- [Required action]:
Write out each line of the records that has "httphttps" in it.
• • • • • • •
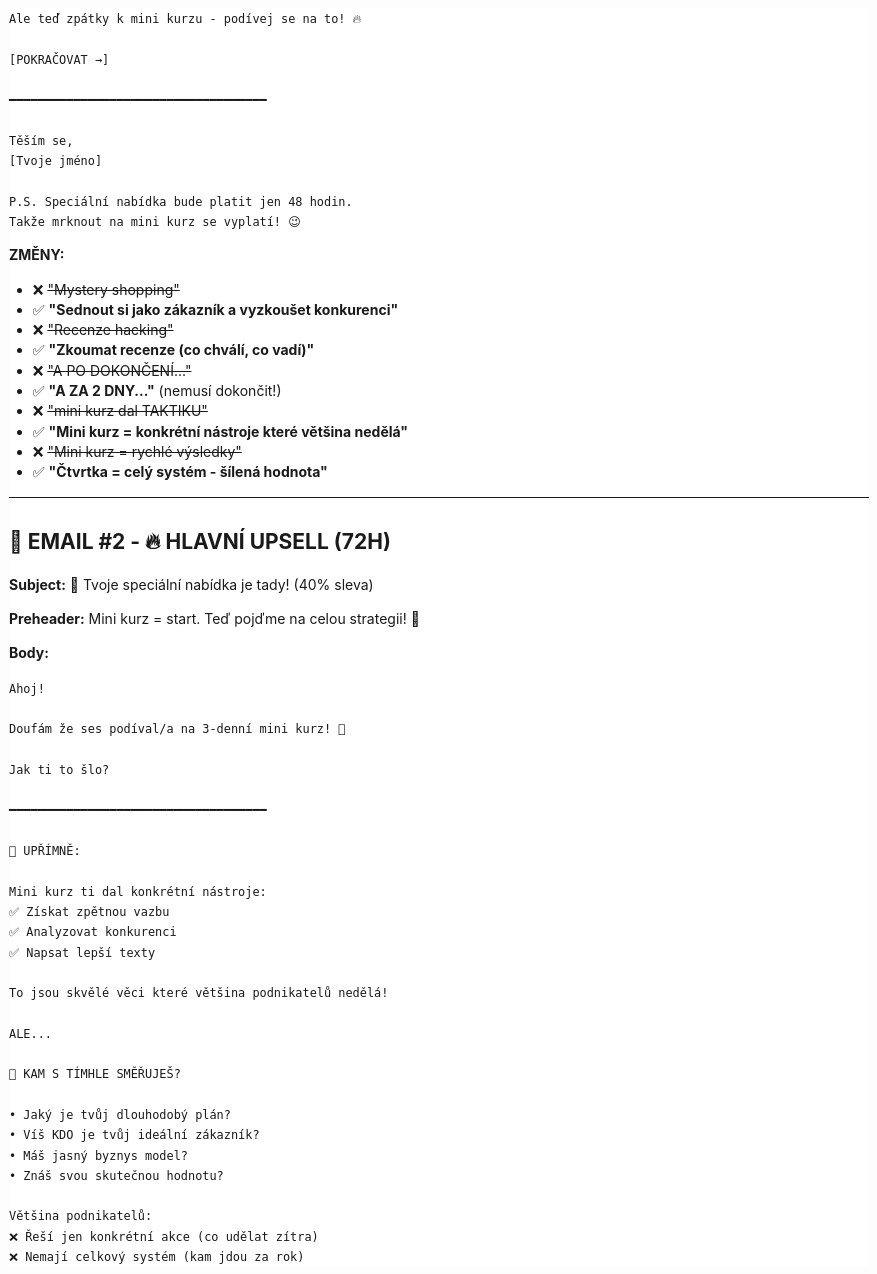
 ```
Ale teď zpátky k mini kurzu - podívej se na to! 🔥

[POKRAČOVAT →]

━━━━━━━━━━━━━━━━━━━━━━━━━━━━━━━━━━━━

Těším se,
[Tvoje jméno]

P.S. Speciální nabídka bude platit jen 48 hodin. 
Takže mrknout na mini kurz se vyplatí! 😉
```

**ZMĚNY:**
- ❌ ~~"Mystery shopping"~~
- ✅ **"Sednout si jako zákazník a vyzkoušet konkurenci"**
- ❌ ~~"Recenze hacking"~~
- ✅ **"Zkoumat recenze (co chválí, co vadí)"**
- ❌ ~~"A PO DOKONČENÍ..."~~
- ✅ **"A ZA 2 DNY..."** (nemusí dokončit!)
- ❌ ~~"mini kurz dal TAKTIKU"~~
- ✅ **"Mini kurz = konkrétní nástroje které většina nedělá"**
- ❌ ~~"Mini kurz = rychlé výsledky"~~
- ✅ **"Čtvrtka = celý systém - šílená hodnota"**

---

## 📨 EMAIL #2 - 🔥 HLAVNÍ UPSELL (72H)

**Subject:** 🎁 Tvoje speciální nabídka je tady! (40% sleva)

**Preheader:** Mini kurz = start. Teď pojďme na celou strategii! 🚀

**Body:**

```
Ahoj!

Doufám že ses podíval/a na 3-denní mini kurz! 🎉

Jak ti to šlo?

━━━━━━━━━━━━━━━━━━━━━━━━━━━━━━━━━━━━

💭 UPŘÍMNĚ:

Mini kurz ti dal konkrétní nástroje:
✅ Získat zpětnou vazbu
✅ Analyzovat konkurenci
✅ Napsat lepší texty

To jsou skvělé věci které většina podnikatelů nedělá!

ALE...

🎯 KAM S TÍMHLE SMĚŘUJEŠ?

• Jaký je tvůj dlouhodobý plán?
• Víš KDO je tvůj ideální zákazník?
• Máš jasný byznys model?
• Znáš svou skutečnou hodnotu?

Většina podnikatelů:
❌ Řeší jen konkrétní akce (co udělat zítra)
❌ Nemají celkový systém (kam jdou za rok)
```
• • • • • • •
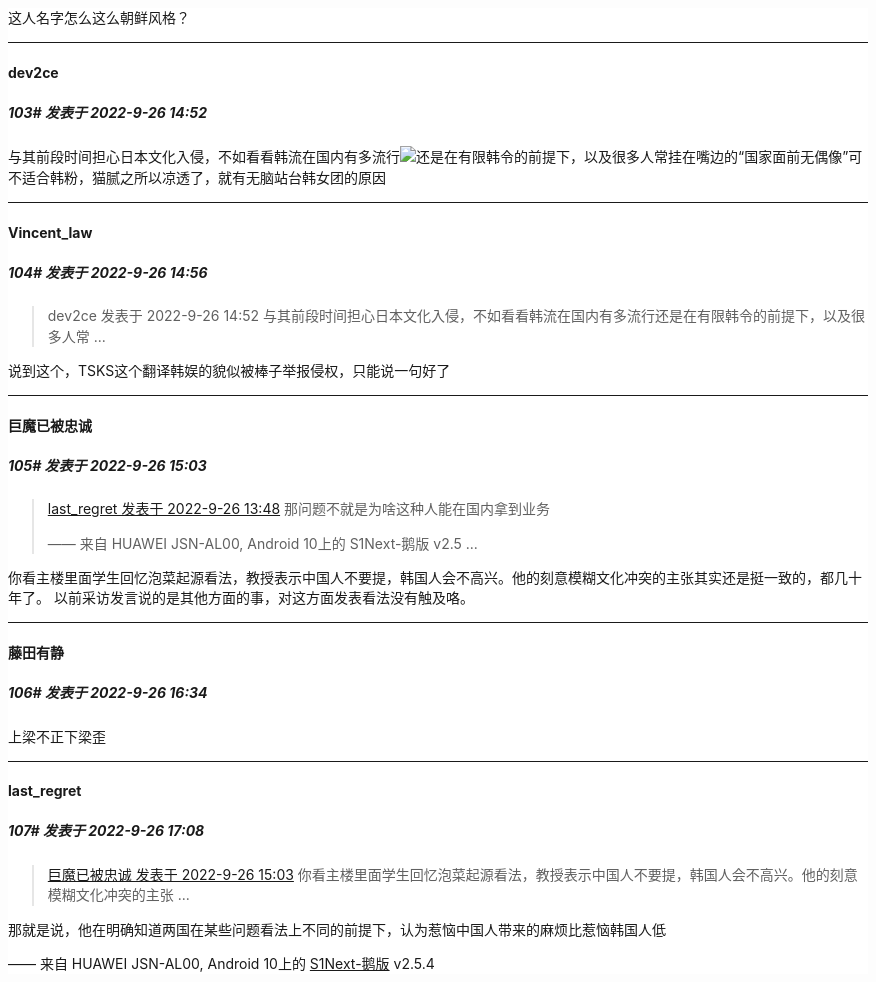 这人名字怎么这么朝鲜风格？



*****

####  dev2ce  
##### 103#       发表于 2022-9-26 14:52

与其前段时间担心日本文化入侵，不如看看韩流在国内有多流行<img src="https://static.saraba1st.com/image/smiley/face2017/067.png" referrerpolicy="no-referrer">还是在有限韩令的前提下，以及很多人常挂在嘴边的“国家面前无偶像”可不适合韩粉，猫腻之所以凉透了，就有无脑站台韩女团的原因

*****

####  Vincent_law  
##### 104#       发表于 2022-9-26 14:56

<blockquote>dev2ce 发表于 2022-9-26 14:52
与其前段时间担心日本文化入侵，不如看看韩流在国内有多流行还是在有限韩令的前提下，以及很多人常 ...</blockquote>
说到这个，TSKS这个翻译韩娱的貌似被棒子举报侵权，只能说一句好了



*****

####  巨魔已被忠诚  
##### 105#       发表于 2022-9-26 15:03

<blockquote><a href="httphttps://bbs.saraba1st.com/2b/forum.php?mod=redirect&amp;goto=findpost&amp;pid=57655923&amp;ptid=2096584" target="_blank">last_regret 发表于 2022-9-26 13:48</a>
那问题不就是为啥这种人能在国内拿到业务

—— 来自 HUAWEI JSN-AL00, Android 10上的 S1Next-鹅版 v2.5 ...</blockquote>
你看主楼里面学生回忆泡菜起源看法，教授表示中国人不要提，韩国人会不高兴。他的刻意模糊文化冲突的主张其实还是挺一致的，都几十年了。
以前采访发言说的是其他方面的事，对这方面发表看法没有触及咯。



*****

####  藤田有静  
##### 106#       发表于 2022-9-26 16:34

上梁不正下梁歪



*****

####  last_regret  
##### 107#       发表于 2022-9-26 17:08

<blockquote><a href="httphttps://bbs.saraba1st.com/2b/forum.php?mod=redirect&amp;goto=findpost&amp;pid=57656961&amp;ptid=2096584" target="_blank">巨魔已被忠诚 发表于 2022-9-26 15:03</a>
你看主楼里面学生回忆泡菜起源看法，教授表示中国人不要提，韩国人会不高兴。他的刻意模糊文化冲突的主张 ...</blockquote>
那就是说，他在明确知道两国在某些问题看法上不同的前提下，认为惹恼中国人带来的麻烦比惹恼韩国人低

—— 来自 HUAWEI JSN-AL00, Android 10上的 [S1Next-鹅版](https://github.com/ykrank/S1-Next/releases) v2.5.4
• • • • • • •
- [Written answer]:
<blockquote><a href="httphttps://bbs.saraba1st.com/2b/forum.php?mod=redirect&amp;goto=findpost&amp;pid=57655923&amp;ptid=2096584" target="_blank">last_regret 发表于 2022-9-26 13:48</a>
<blockquote><a href="httphttps://bbs.saraba1st.com/2b/forum.php?mod=redirect&amp;goto=findpost&amp;pid=57656961&amp;ptid=2096584" target="_blank">巨魔已被忠诚 发表于 2022-9-26 15:03</a>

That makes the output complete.